--- Raw data Enclosed Below ---

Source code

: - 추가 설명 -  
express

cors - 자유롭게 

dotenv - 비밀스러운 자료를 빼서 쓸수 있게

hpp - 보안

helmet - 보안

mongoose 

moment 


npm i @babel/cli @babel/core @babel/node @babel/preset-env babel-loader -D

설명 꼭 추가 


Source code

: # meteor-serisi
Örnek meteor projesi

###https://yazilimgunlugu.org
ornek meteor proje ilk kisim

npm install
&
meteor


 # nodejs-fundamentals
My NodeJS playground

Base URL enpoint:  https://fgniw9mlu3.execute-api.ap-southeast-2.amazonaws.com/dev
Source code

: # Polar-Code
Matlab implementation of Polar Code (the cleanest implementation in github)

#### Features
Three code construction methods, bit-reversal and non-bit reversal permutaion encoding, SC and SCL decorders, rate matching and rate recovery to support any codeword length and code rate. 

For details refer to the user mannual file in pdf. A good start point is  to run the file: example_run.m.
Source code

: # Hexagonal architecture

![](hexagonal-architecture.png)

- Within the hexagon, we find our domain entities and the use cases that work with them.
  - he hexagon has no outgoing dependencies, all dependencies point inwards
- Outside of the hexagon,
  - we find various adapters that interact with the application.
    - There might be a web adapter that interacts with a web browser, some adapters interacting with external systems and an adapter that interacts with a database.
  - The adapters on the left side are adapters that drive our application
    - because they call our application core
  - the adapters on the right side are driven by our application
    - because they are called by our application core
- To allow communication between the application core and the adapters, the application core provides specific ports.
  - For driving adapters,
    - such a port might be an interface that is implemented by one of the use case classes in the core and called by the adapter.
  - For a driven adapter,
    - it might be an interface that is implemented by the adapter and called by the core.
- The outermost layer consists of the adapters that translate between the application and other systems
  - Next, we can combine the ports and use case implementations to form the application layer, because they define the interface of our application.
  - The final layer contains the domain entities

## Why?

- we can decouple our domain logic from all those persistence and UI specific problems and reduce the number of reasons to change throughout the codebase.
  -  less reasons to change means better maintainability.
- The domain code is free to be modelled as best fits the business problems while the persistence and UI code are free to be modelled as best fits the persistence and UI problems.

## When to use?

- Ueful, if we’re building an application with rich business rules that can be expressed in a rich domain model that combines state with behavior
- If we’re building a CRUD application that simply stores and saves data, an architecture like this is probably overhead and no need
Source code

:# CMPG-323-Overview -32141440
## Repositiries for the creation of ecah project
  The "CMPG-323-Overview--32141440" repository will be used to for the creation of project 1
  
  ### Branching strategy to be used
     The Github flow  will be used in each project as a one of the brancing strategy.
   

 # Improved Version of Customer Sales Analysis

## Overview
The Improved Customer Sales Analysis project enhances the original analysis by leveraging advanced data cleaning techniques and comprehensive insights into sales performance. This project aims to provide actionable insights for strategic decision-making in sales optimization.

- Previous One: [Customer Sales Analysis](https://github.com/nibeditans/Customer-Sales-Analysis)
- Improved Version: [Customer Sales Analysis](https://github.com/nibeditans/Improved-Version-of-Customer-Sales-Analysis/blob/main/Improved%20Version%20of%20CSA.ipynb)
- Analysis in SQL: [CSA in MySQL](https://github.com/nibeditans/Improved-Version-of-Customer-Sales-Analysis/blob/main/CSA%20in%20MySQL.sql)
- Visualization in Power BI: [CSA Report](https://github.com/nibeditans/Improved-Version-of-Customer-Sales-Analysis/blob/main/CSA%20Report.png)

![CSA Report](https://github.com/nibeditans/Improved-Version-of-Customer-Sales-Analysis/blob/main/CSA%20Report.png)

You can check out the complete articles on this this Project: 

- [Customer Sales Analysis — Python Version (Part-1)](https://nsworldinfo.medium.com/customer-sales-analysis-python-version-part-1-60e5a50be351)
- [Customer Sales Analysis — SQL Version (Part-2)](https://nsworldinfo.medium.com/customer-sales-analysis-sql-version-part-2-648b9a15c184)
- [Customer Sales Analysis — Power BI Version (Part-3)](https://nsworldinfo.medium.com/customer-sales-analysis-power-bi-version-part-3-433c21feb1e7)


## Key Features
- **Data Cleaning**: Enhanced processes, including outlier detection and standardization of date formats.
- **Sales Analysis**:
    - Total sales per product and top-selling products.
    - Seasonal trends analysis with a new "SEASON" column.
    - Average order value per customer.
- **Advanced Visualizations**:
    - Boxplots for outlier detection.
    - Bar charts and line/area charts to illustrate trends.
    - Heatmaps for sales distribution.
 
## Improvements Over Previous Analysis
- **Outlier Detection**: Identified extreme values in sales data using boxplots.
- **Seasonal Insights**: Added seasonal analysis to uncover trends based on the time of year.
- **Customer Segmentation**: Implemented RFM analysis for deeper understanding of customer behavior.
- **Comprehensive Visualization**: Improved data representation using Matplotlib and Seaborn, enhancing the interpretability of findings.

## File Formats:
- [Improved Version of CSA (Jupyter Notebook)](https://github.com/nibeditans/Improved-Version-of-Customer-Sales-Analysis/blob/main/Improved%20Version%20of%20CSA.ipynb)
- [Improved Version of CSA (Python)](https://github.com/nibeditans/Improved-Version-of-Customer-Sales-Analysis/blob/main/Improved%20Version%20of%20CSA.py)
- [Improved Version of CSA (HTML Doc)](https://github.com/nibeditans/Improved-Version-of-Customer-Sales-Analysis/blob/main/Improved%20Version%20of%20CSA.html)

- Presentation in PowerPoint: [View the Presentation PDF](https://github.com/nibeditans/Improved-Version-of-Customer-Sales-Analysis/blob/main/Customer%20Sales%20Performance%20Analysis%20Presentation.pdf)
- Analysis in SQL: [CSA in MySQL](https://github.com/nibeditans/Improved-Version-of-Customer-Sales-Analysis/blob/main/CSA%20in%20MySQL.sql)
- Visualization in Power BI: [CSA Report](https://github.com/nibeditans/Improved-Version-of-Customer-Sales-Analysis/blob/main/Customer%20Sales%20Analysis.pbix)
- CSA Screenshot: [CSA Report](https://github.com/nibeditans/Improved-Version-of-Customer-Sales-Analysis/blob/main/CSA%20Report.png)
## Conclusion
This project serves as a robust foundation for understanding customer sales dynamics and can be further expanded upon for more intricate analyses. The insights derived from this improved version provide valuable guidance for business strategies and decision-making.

--- End of Enclosed Raw data ---

Work request:
The entries above must be transcribed word for word.

Task result:
Source code

: - 추가 설명 -  
express

cors - 자유롭게 

dotenv - 비밀스러운 자료를 빼서 쓸수 있게

hpp - 보안

helmet - 보안

mongoose 

moment 


npm i @babel/cli @babel/core @babel/node @babel/preset-env babel-loader -D

설명 꼭 추가 


Source code

: # meteor-serisi
Örnek meteor projesi

###https://yazilimgunlugu.org
ornek meteor proje ilk kisim

npm install
&
meteor


 # nodejs-fundamentals
My NodeJS playground

Base URL enpoint:  https://fgniw9mlu3.execute-api.ap-southeast-2.amazonaws.com/dev
Source code

: # Polar-Code
Matlab implementation of Polar Code (the cleanest implementation in github)

#### Features
Three code construction methods, bit-reversal and non-bit reversal permutaion encoding, SC and SCL decorders, rate matching and rate recovery to support any codeword length and code rate. 

For details refer to the user mannual file in pdf. A good start point is  to run the file: example_run.m.
Source code

: # Hexagonal architecture

![](hexagonal-architecture.png)

- Within the hexagon, we find our domain entities and the use cases that work with them.
  - he hexagon has no outgoing dependencies, all dependencies point inwards
- Outside of the hexagon,
  - we find various adapters that interact with the application.
    - There might be a web adapter that interacts with a web browser, some adapters interacting with external systems and an adapter that interacts with a database.
  - The adapters on the left side are adapters that drive our application
    - because they call our application core
  - the adapters on the right side are driven by our application
    - because they are called by our application core
- To allow communication between the application core and the adapters, the application core provides specific ports.
  - For driving adapters,
    - such a port might be an interface that is implemented by one of the use case classes in the core and called by the adapter.
  - For a driven adapter,
    - it might be an interface that is implemented by the adapter and called by the core.
- The outermost layer consists of the adapters that translate between the application and other systems
  - Next, we can combine the ports and use case implementations to form the application layer, because they define the interface of our application.
  - The final layer contains the domain entities

## Why?

- we can decouple our domain logic from all those persistence and UI specific problems and reduce the number of reasons to change throughout the codebase.
  -  less reasons to change means better maintainability.
- The domain code is free to be modelled as best fits the business problems while the persistence and UI code are free to be modelled as best fits the persistence and UI problems.

## When to use?

- Ueful, if we’re building an application with rich business rules that can be expressed in a rich domain model that combines state with behavior
- If we’re building a CRUD application that simply stores and saves data, an architecture like this is probably overhead and no need
Source code

:# CMPG-323-Overview -32141440
## Repositiries for the creation of ecah project
  The "CMPG-323-Overview--32141440" repository will be used to for the creation of project 1
  
  ### Branching strategy to be used
     The Github flow  will be used in each project as a one of the brancing strategy.
   

 # Improved Version of Customer Sales Analysis

## Overview
The Improved Customer Sales Analysis project enhances the original analysis by leveraging advanced data cleaning techniques and comprehensive insights into sales performance. This project aims to provide actionable insights for strategic decision-making in sales optimization.

- Previous One: [Customer Sales Analysis](https://github.com/nibeditans/Customer-Sales-Analysis)
- Improved Version: [Customer Sales Analysis](https://github.com/nibeditans/Improved-Version-of-Customer-Sales-Analysis/blob/main/Improved%20Version%20of%20CSA.ipynb)
- Analysis in SQL: [CSA in MySQL](https://github.com/nibeditans/Improved-Version-of-Customer-Sales-Analysis/blob/main/CSA%20in%20MySQL.sql)
- Visualization in Power BI: [CSA Report](https://github.com/nibeditans/Improved-Version-of-Customer-Sales-Analysis/blob/main/CSA%20Report.png)

![CSA Report](https://github.com/nibeditans/Improved-Version-of-Customer-Sales-Analysis/blob/main/CSA%20Report.png)

You can check out the complete articles on this this Project: 

- [Customer Sales Analysis — Python Version (Part-1)](https://nsworldinfo.medium.com/customer-sales-analysis-python-version-part-1-60e5a50be351)
- [Customer Sales Analysis — SQL Version (Part-2)](https://nsworldinfo.medium.com/customer-sales-analysis-sql-version-part-2-648b9a15c184)
- [Customer Sales Analysis — Power BI Version (Part-3)](https://nsworldinfo.medium.com/customer-sales-analysis-power-bi-version-part-3-433c21feb1e7)


## Key Features
- **Data Cleaning**: Enhanced processes, including outlier detection and standardization of date formats.
- **Sales Analysis**:
    - Total sales per product and top-selling products.
    - Seasonal trends analysis with a new "SEASON" column.
    - Average order value per customer.
- **Advanced Visualizations**:
    - Boxplots for outlier detection.
    - Bar charts and line/area charts to illustrate trends.
    - Heatmaps for sales distribution.
 
## Improvements Over Previous Analysis
- **Outlier Detection**: Identified extreme values in sales data using boxplots.
- **Seasonal Insights**: Added seasonal analysis to uncover trends based on the time of year.
- **Customer Segmentation**: Implemented RFM analysis for deeper understanding of customer behavior.
- **Comprehensive Visualization**: Improved data representation using Matplotlib and Seaborn, enhancing the interpretability of findings.

## File Formats:
- [Improved Version of CSA (Jupyter Notebook)](https://github.com/nibeditans/Improved-Version-of-Customer-Sales-Analysis/blob/main/Improved%20Version%20of%20CSA.ipynb)
- [Improved Version of CSA (Python)](https://github.com/nibeditans/Improved-Version-of-Customer-Sales-Analysis/blob/main/Improved%20Version%20of%20CSA.py)
- [Improved Version of CSA (HTML Doc)](https://github.com/nibeditans/Improved-Version-of-Customer-Sales-Analysis/blob/main/Improved%20Version%20of%20CSA.html)

- Presentation in PowerPoint: [View the Presentation PDF](https://github.com/nibeditans/Improved-Version-of-Customer-Sales-Analysis/blob/main/Customer%20Sales%20Performance%20Analysis%20Presentation.pdf)
- Analysis in SQL: [CSA in MySQL](https://github.com/nibeditans/Improved-Version-of-Customer-Sales-Analysis/blob/main/CSA%20in%20MySQL.sql)
- Visualization in Power BI: [CSA Report](https://github.com/nibeditans/Improved-Version-of-Customer-Sales-Analysis/blob/main/Customer%20Sales%20Analysis.pbix)
- CSA Screenshot: [CSA Report](https://github.com/nibeditans/Improved-Version-of-Customer-Sales-Analysis/blob/main/CSA%20Report.png)
## Conclusion
This project serves as a robust foundation for understanding customer sales dynamics and can be further expanded upon for more intricate analyses. The insights derived from this improved version provide valuable guidance for business strategies and decision-making.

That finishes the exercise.